I have toyed with the idea of modifying a GSXR rotor to mount to a Norton hub, but I really doubt that I will get any more performance out of it, as the different rotor material may negate the increase in diameter.

By the way, another bonus you get with the 4-piston caliper is that the centerline of the pistons are closer to the edge of the rotor, which does increase your mechanical advantage. In the case of my Nissan caliper / Norton rotor setup, it is equivalent to installing a 20 mm larger rotor.



P.S. - Ron, why are you not at the National Rally right now?
Hi guys and gals!
I really think it is quite amusing as well, to switch from one topic to an other. :wink:
The frontbrake of my Commando is working reasonably well from my point of view. Saying that, I even got used to the single disc on my BMW 75/6...
The single disc on my BMW R 100 GS, which I still own, is a lot more ”agressive” since I fitted a steelbraided hosing (missing the right vocabulary here).
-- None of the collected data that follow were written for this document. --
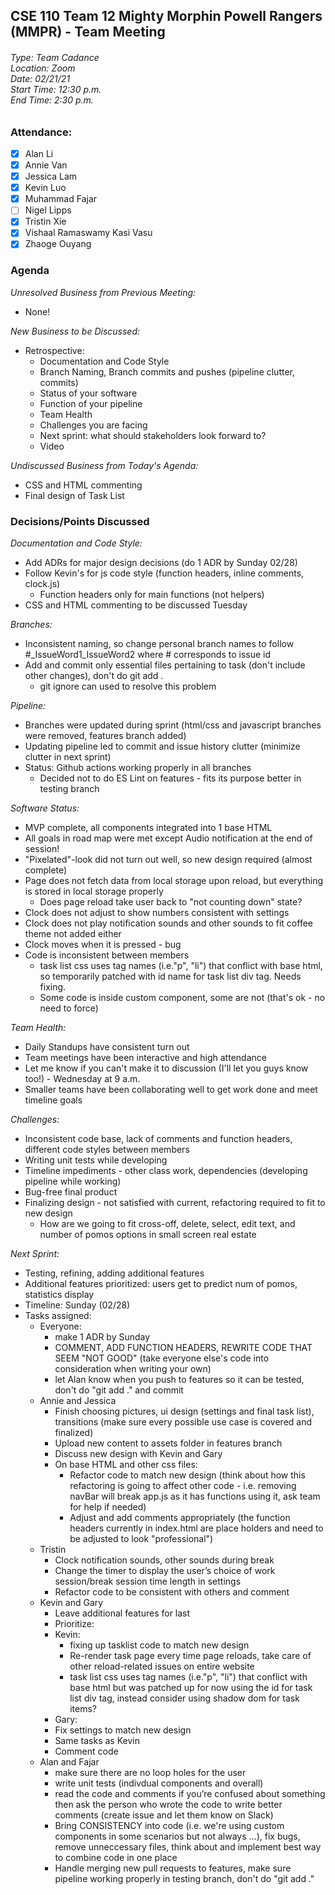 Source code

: ## CSE 110 Team 12 Mighty Morphin Powell Rangers (MMPR) - Team Meeting
###### Type: Team Cadance <br/> Location: Zoom <br/> Date: 02/21/21 <br/> Start Time: 12:30 p.m. <br/> End Time: 2:30 p.m.

### Attendance:
- [x] Alan Li
- [x] Annie Van
- [x] Jessica Lam
- [x] Kevin Luo
- [x] Muhammad Fajar
- [ ] Nigel Lipps
- [x] Tristin Xie
- [x] Vishaal Ramaswamy Kasi Vasu
- [x] Zhaoge Ouyang

### Agenda

_Unresolved Business from Previous Meeting:_
- None!

_New Business to be Discussed:_
- Retrospective:
  - Documentation and Code Style 
  - Branch Naming, Branch commits and pushes (pipeline clutter, commits)
  - Status of your software
  - Function of your pipeline
  - Team Health
  - Challenges you are facing
  - Next sprint: what should stakeholders look forward to?
  - Video
  
_Undiscussed Business from Today's Agenda:_
- CSS and HTML commenting
- Final design of Task List

### Decisions/Points Discussed

_Documentation and Code Style:_
- Add ADRs for major design decisions (do 1 ADR by Sunday 02/28)
- Follow Kevin's for js code style (function headers, inline comments, clock.js)
  - Function headers only for main functions (not helpers)
- CSS and HTML commenting to be discussed Tuesday

_Branches:_
- Inconsistent naming, so change personal branch names to follow #_IssueWord1_IssueWord2 where # corresponds to issue id
- Add and commit only essential files pertaining to task (don't include other changes), don't do git add . 
  - git ignore can used to resolve this problem

_Pipeline:_
- Branches were updated during sprint (html/css and javascript branches were removed, features branch added)
- Updating pipeline led to commit and issue history clutter (minimize clutter in next sprint)
- Status: Github actions working properly in all branches
  - Decided not to do ES Lint on features - fits its purpose better in testing branch

_Software Status:_
- MVP complete, all components integrated into 1 base HTML
- All goals in road map were met except Audio notification at the end of session!
- "Pixelated"-look did not turn out well, so new design required (almost complete)
- Page does not fetch data from local storage upon reload, but everything is stored in local storage properly
  - Does page reload take user back to "not counting down" state?
- Clock does not adjust to show numbers consistent with settings 
- Clock does not play notification sounds and other sounds to fit coffee theme not added either
- Clock moves when it is pressed - bug
- Code is inconsistent between members
  - task list css uses tag names (i.e."p", "li") that conflict with base html, so temporarily patched with id name for task list div tag. Needs fixing.
  - Some code is inside custom component, some are not (that's ok - no need to force)

_Team Health:_
- Daily Standups have consistent turn out
- Team meetings have been interactive and high attendance
- Let me know if you can't make it to discussion (I'll let you guys know too!) - Wednesday at 9 a.m.
- Smaller teams have been collaborating well to get work done and meet timeline goals

_Challenges:_
- Inconsistent code base, lack of comments and function headers, different code styles between members
- Writing unit tests while developing
- Timeline impediments - other class work, dependencies (developing pipeline while working)
- Bug-free final product
- Finalizing design - not satisfied with current, refactoring required to fit to new design
  - How are we going to fit cross-off, delete, select, edit text, and number of pomos options in small screen real estate

_Next Sprint:_
- Testing, refining, adding additional features
- Additional features prioritized: users get to predict num of pomos, statistics display
- Timeline: Sunday (02/28)
- Tasks assigned:
  - Everyone: 
    - make 1 ADR by Sunday
    - COMMENT, ADD FUNCTION HEADERS, REWRITE CODE THAT SEEM "NOT GOOD" (take everyone else's code into consideration when writing your own)
    - let Alan know when you push to features so it can be tested, don't do "git add ." and commit
  - Annie and Jessica 
    - Finish choosing pictures, ui design (settings and final task list), transitions (make sure every possible use case is covered and finalized)
    - Upload new content to assets folder in features branch
    - Discuss new design with Kevin and Gary
    - On base HTML and other css files: 
      - Refactor code to match new design (think about how this refactoring is going to affect other code - i.e. removing navBar will break app.js as it has functions using it, ask team for help if needed) 
      - Adjust and add comments appropriately (the function headers currently in index.html are place holders and need to be adjusted to look "professional")
  - Tristin
    - Clock notification sounds, other sounds during break
    - Change the timer to display the user’s choice of work session/break session time length in settings
    - Refactor code to be consistent with others and comment
  - Kevin and Gary
    - Leave additional features for last 
    - Prioritize: 
    - Kevin:
      - fixing up tasklist code to match new design 
      - Re-render task page every time page reloads, take care of other reload-related issues on entire website
      - task list css uses tag names (i.e."p", "li") that conflict with base html but was patched up for now using the id for task list div tag, instead consider           using shadow dom for task items? 
     - Gary:
      - Fix settings to match new design
      - Same tasks as Kevin
      - Comment code
  - Alan and Fajar
    - make sure there are no loop holes for the user
    - write unit tests (indivdual components and overall)
    - read the code and comments if you’re confused about something then ask the person who wrote the code to write better comments (create issue and let them know on Slack)
    - Bring CONSISTENCY into code (i.e. we're using custom components in some scenarios but not always ...), fix bugs, remove unneccessary files, think about and implement best way to combine code in one place
    - Handle merging new pull requests to features, make sure pipeline working properly in testing branch, don't do "git add ."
It’s so damn easy to lock the front brake and I find that quite irretating, ecspecially in the wet...
I reckon I will stick with that Norton front disc, as I prefer to really give it a handfull to make it do it’s job. It’s nearly impossible to lock the frontwheel.
I like that. It’s some kind of workout as well :lol:
With my wife on the pillion seat maybe things will look a bit different...
big deal, even more workout!!
That Ducati brake idea looks interesting anyway.

Keep on rolling!

I'm interested in the CB600 caliper option you are looking at. If you have a photo that would be great.
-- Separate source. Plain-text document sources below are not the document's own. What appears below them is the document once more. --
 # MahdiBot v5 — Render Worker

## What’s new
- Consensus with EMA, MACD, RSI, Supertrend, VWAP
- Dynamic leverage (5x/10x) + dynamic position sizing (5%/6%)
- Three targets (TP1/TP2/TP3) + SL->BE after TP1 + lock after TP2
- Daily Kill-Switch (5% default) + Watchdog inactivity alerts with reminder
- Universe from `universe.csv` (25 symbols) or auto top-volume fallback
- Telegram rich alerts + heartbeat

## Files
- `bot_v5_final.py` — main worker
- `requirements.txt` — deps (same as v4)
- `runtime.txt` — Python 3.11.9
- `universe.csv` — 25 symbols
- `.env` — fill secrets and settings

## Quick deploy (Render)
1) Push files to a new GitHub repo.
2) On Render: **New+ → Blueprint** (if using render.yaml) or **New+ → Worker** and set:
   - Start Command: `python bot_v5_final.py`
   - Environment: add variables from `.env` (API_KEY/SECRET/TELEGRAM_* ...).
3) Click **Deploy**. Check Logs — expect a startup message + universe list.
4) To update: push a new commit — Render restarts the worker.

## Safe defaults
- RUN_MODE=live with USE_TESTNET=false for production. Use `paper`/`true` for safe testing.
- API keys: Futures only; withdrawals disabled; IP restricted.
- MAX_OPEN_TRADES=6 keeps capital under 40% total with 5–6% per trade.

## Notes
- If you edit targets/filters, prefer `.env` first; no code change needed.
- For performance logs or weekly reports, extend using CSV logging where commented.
I have already gone down the 13mm M/C - next is the steel braided brake hose.

What is the size of the pistons on the CB600 caliper?

I'd be at the INOA rally except for that nagging! Actually I feel a bit guilty because our local club is manning the Concours for the CONO's and NONO's and I'm here at work.
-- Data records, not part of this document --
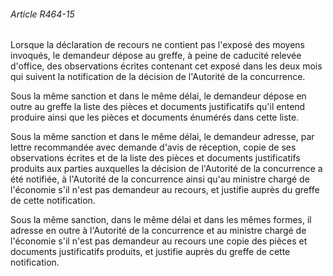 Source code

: ###### Article R464-15

Lorsque la déclaration de recours ne contient pas l'exposé des moyens invoqués, le demandeur dépose au greffe, à peine de caducité relevée d'office, des observations écrites contenant cet exposé dans les deux mois qui suivent la notification de la décision de l'Autorité de la concurrence.

Sous la même sanction et dans le même délai, le demandeur dépose en outre au greffe la liste des pièces et documents justificatifs qu'il entend produire ainsi que les pièces et documents énumérés dans cette liste.

Sous la même sanction et dans le même délai, le demandeur adresse, par lettre recommandée avec demande d'avis de réception, copie de ses observations écrites et de la liste des pièces et documents justificatifs produits aux parties auxquelles la décision de l'Autorité de la concurrence a été notifiée, à l'Autorité de la concurrence ainsi qu'au ministre chargé de l'économie s'il n'est pas demandeur au recours, et justifie auprès du greffe de cette notification.

Sous la même sanction, dans le même délai et dans les mêmes formes, il adresse en outre à l'Autorité de la concurrence et au ministre chargé de l'économie s'il n'est pas demandeur au recours une copie des pièces et documents justificatifs produits, et justifie auprès du greffe de cette notification.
Thanks for the insight on the pad differences. Also I was thinking you had dual discs with cast iron rotors on the Monster. That's what's on my 900SP. My R1100RS BMW has Brembo's with stainless discs and comparing the brakes, the Duc's are fabulous, BMW better than average. However, my bevel drive Duc uses cast iron rotors and the two piston F08 Brembo caliper and they are better than the BMW, so I can appreciate the difference rotor composition makes.

I have an extra late model Duc cast iron rotor (floating) that someday I'll get around to getting an adaptor/spacer made for. Meanwhile I'll have to look into the CBR caliper/stock rotor.

I hear you on the work thing.

The CBR600F4 caliper pistons are 32 mm in diameter. The Norton caliper has 42 mm pistons. Because the CBR caliper is 4 piston, it has about 13% more piston area than the Norton one.